The Unutterable was released on 6 November 2000. It was launched with a live appearance at HMV Oxford Street (no drummer, natch), and a Smith interview in The Times. He pointed out that “there didn’t seem to be a lot of humour” in his lyrics anymore. “I think that’s what I’m trying to reflect about society. You can’t tell a joke anymore,” he argued. “There’s an English society that needs bringing out. We don’t analyse things: we reflect things. That’s why we’re called The Fall.” For this, English society rewarded them with 136 in the Official Album Charts.

“There was a good atmosphere in the band,” Nagle (today Julia Adamson) reflected to MOJO in 2017. “Then, Mark decided to fire everyone. I thought: this is going to be never ending. It was time to throw the towel in.” (Frustratingly, both live albums collected on the new reissue are from after the Unutterable group had ended.) Nagle left The Fall in 2001, neither the first nor the last woman to leave the band in far better shape than she had found it.

Though The Unutterable would become a completely singular album within the Fall canon (something its Lovecraft referencing title, with two neat words running symmetrical to the group’s own band name, seems to acknowledge), it was a distinctly 2000 product. Its nightmare mood of post-millennium tension could be found that same year on Chris Morris’ disturbing Channel 4 horror-comedy Jam, or the techno-apocalypse of Primal Scream’s XTRMNTR, even the big budget ennui of Radiohead’s Kid A, which glumly occupied the front pages of music magazines that November. Writing in The Wire the following year, Ian Penman argued that Radiohead’s left turn was “looting other people’s transvaluations rather than clearing a stark space of its own.” The same cannot be said for The Unutterable’s oblique experiments, and today, it’s the Greater Manchester band’s sole release that sounds like a premonition of the dark electronic terrain that 2020s North West underground releases now occupy (in fact, White Hotel maverick Tom Boogizm’s NTS mix on The Fall is completely stacked with Nagle-era material).
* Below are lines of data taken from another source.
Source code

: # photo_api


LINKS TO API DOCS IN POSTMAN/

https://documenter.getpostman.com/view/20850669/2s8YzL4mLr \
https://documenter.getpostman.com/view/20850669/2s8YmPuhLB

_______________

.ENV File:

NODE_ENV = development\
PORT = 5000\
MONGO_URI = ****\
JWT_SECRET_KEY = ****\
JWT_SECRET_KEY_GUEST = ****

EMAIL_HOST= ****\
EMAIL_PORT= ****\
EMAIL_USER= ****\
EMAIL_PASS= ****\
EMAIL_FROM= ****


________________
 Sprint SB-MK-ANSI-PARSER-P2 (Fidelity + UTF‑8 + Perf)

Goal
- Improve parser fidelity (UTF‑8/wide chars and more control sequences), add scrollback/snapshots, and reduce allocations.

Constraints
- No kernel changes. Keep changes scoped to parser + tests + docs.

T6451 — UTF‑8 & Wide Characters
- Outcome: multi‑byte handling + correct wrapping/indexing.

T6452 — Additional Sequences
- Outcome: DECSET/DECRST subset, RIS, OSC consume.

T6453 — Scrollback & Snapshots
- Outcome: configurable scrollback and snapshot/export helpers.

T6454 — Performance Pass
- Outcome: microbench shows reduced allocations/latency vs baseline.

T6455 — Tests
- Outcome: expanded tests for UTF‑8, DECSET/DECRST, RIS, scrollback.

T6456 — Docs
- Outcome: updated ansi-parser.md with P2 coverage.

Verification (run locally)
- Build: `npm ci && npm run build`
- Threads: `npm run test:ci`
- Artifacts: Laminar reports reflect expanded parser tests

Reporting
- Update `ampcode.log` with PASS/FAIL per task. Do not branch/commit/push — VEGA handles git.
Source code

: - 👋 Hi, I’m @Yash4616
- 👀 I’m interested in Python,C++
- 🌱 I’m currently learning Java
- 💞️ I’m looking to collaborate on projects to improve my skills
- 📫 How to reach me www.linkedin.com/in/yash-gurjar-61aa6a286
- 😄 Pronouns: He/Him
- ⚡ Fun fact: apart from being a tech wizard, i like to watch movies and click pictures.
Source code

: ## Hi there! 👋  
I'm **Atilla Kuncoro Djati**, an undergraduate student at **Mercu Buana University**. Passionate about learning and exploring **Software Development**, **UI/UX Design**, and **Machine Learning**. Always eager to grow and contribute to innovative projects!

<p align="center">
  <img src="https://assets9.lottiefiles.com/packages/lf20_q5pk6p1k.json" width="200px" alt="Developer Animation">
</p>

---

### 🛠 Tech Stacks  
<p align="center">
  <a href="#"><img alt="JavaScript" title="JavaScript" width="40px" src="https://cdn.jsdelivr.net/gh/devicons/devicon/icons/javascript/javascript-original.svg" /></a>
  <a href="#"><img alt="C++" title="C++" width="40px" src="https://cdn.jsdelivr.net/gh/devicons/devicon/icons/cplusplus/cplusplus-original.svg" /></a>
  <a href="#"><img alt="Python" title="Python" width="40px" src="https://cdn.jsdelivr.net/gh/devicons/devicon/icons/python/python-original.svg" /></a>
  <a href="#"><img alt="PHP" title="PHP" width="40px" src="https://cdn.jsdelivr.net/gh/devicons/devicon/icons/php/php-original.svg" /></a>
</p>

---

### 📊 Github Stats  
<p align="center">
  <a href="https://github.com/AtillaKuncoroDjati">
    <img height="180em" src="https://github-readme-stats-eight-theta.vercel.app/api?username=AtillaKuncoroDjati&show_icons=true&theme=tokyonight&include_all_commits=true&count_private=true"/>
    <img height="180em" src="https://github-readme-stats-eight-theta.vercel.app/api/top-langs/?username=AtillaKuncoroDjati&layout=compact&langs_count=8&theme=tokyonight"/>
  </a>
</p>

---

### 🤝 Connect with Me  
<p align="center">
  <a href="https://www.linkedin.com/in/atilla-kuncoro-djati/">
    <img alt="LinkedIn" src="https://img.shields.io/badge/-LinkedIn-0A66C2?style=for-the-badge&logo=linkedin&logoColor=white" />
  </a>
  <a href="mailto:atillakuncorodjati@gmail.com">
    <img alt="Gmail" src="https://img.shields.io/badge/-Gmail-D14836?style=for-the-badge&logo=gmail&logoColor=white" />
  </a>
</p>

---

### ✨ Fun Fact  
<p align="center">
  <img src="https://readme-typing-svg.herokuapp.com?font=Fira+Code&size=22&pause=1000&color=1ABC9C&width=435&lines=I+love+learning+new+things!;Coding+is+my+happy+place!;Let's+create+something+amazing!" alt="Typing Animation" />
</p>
And as the 2000s progressed, The Fall – all debts now paid – were subject to a belated and uneasy critical consensus around their past work, at the same time as their new output forged a clear third great era. But neither really allowed much accounting for The Unutterable. It was possible to watch the hour length 2004 BBC profile on the band, or read Smith’s 2009 memoir, without knowing that it had even happened. The Unutterable is a truly great Fall album: a dark forecast of the horror to come, a fascinating reflection of a band coming out of crisis, and simply one of the most vivid and exhilarating Fall products ever stocked on shelves.